As the pandemic is not over and there’s still the possibility of COVID-19 case numbers increasing as restrictions are lifted, Stanley said council keeps that in consideration with every move they make.

“We are worried about that in every decision we make,” Stanley said. “This has been kind of chasing a ghost, and so we’re constantly worried about ‘If I do this is it going to create another tradeoff involved with that.’ And so, number one, we try to make measured, thought-out decisions. At the same time, know that if we start to see things get out of control then we can always kind of shift gears down the road. But I can tell you today, our numbers are tangibly and predictably moving in the right direction and we would hope they would continue to do that.”

“… But I can tell you today, our numbers are tangibly and predictably moving in the right direction and we would hope they would continue to do that.”

Ryan Stanley, Joplin Mayor

Ryan Talken, Joplin health department director, presented on the updated COVID-19 numbers and information for the city, saying the numbers “continue to look well.” He reported that 20 persons are in isolation, four of whom are Joplin residents. Additionally, the city now has about five cases per day, which is a deduction from last week. Joplin also has a positivity rate of 5.34 percent of the population, compared to 6.94 percent last week.

Regarding vaccines, Talken said that they are still not getting a lot of vaccine, but they are getting more than they were. He also reported that 12.6 percent of the Joplin population has received a COVID-19 vaccine, which is an increased number. Local vaccine clinics are also scheduled for this week, as a National Guard clinic will be held Tuesday and Wednesday in Carthage. Additionally, the second clinic for those Joplin residents to receive their second dose—that was canceled during the winter weather—has been rescheduled for Thursday and Friday this week, and this will take place at Missouri Southern State University.

In discussing the COVID-19 variants that have developed in the country, Talken said “we are watching that.” He confirmed that the United Kingdom variant was reported in northern Missouri. Additionally, he said that the CDC is still reporting that the current COVID-19 vaccines are effective against these variants.

Lynn Onstot, Joplin public information officer, presented that Joplin’s annual tornado drill will be Tuesday, March 2 at 10 a.m. She added that it is suggested for residents to download a mobile app to be alerted of severe weather such as tornadoes, in case they are in an area where they cannot hear the sirens. Onstot also said that there will be a presentation in honor of Joplin’s Connor Hotel’s 148th birthday held March 23. This presentation will take place 6:30 to 8 p.m. in the City Council Chambers by Chad Stebbins, who will focus on his new book “Joplin’s Connor Hotel.” Additionally, 4th Street at School Avenue will be closed March 15 to 29. Onstot asked that Joplin residents use alternate routes.

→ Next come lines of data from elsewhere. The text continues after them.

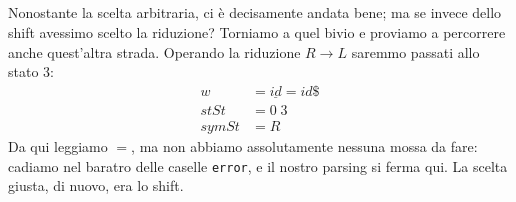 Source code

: \documentclass[class=book, crop=false, oneside, 12pt]{standalone}
\begin{document}
\subparagraph*{}
Nonostante la scelta arbitraria, ci è decisamente andata bene; ma se invece dello shift avessimo scelto la riduzione? Torniamo a quel bivio e proviamo a percorrere anche quest'altra strada. Operando la riduzione \(R \to L\) saremmo passati allo stato 3:
\begin{align*}
    w &= \underline{id}\!=id\$ \\
    stSt &= 0\;3 \\
    symSt &= R
\end{align*}
Da qui leggiamo \(=\), ma non abbiamo assolutamente nessuna mossa da fare: cadiamo nel baratro delle caselle \texttt{error}, e il nostro parsing si ferma qui. La scelta giusta, di nuovo, era lo shift.


\end{document}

A Council Bill passed under emergency ordinances that approved a change of job description of the health department’s position “Lead Peer Counselor” to “Breastfeeding Peer counselor Coordinator.” This bill along with three others passed with unanimous vote.

Under first reading for ordinances, a Council Bill passed from first reading to second and third that approves an agreement with G & G Construction Company for construction of a senior center Meals on Wheels zone improvement project. This bill along with one other Council Bill passed under first reading with unanimous vote to advance to second and third.

Two Council Bills under public hearings also passed with unanimous vote.